TASK REQUIREMENTS:
Using the records below, repeat exactly the lines from the one holding "1. **No crear" through the one holding "4. **Error boundaries**: Manejar", both ends included, and no others.

STUDY MATERIAL:
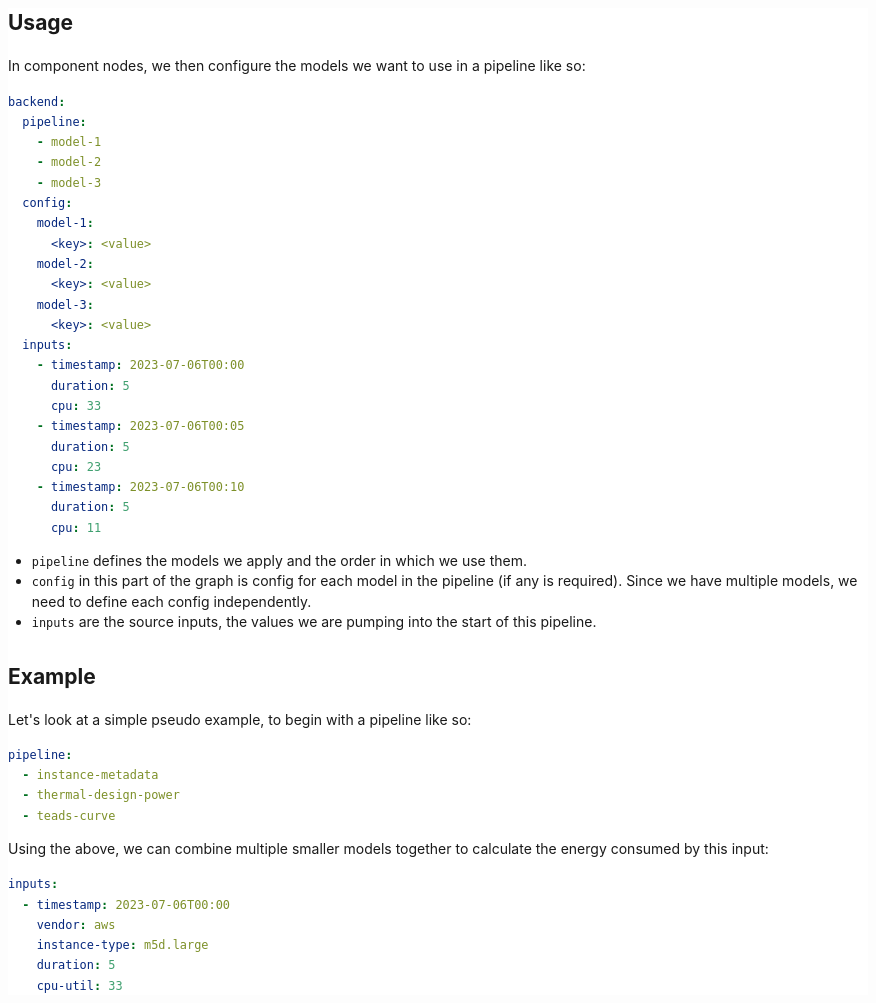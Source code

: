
 ```yaml
```

## Usage

In component nodes, we then configure the models we want to use in a pipeline like so:

```yaml
backend:
  pipeline:
    - model-1
    - model-2
    - model-3  
  config: 
    model-1:
      <key>: <value>
    model-2:
      <key>: <value>        
    model-3:
      <key>: <value>                
  inputs: 
    - timestamp: 2023-07-06T00:00
      duration: 5
      cpu: 33
    - timestamp: 2023-07-06T00:05
      duration: 5
      cpu: 23
    - timestamp: 2023-07-06T00:10
      duration: 5
      cpu: 11
```


- `pipeline` defines the models we apply and the order in which we use them.
- `config` in this part of the graph is config for each model in the pipeline (if any is required). Since we have multiple models, we need to define each config independently.
- `inputs` are the source inputs, the values we are pumping into the start of this pipeline.


## Example

Let's look at a simple pseudo example, to begin with a pipeline like so:

```yaml
pipeline:
  - instance-metadata
  - thermal-design-power
  - teads-curve
```

Using the above, we can combine multiple smaller models together to calculate the energy consumed by this input:

```yaml
inputs: 
  - timestamp: 2023-07-06T00:00
    vendor: aws
    instance-type: m5d.large
    duration: 5
    cpu-util: 33
```
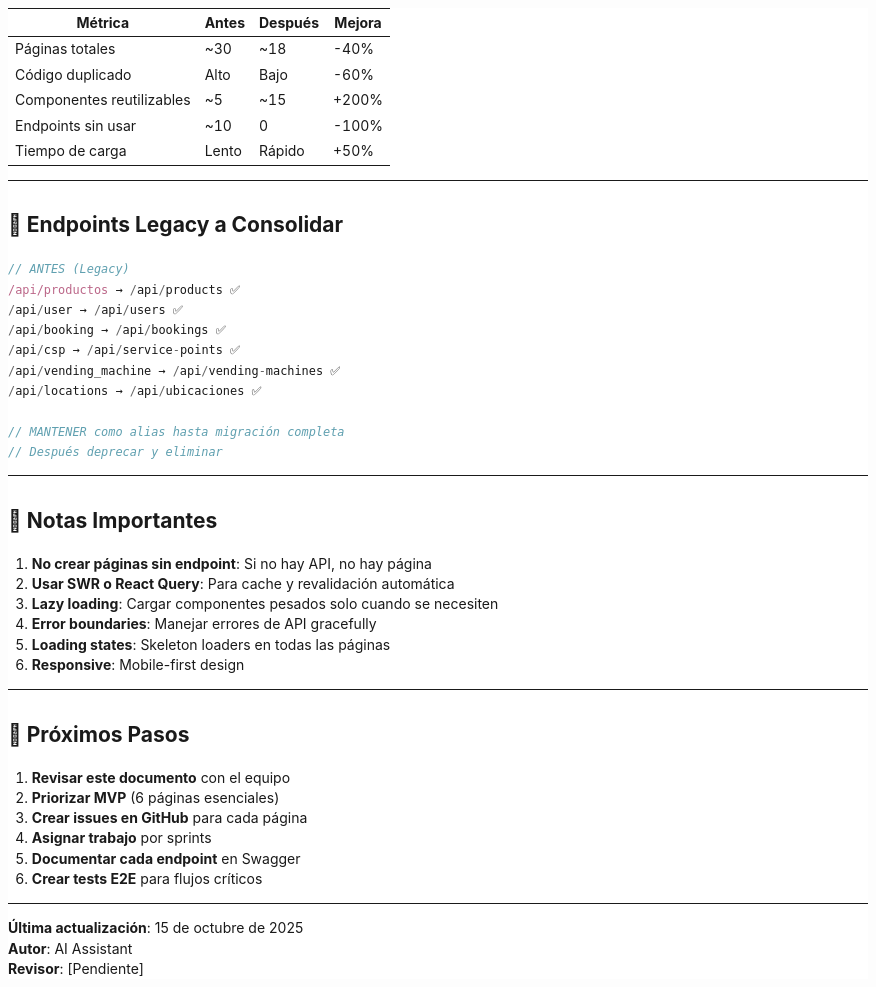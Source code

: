 | Métrica                   | Antes | Después | Mejora |
| ------------------------- | ----- | ------- | ------ |
| Páginas totales           | ~30   | ~18     | -40%   |
| Código duplicado          | Alto  | Bajo    | -60%   |
| Componentes reutilizables | ~5    | ~15     | +200%  |
| Endpoints sin usar        | ~10   | 0       | -100%  |
| Tiempo de carga           | Lento | Rápido  | +50%   |

---

## 🔗 Endpoints Legacy a Consolidar

```typescript
// ANTES (Legacy)
/api/productos → /api/products ✅
/api/user → /api/users ✅
/api/booking → /api/bookings ✅
/api/csp → /api/service-points ✅
/api/vending_machine → /api/vending-machines ✅
/api/locations → /api/ubicaciones ✅

// MANTENER como alias hasta migración completa
// Después deprecar y eliminar
```

---

## 📝 Notas Importantes

1. **No crear páginas sin endpoint**: Si no hay API, no hay página
2. **Usar SWR o React Query**: Para cache y revalidación automática
3. **Lazy loading**: Cargar componentes pesados solo cuando se necesiten
4. **Error boundaries**: Manejar errores de API gracefully
5. **Loading states**: Skeleton loaders en todas las páginas
6. **Responsive**: Mobile-first design

---

## 🎯 Próximos Pasos

1. **Revisar este documento** con el equipo
2. **Priorizar MVP** (6 páginas esenciales)
3. **Crear issues en GitHub** para cada página
4. **Asignar trabajo** por sprints
5. **Documentar cada endpoint** en Swagger
6. **Crear tests E2E** para flujos críticos

---

**Última actualización**: 15 de octubre de 2025  
**Autor**: AI Assistant  
**Revisor**: [Pendiente]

SOLUTION FOR THIS PROBLEM:
1. **No crear páginas sin endpoint**: Si no hay API, no hay página
2. **Usar SWR o React Query**: Para cache y revalidación automática
3. **Lazy loading**: Cargar componentes pesados solo cuando se necesiten
4. **Error boundaries**: Manejar errores de API gracefully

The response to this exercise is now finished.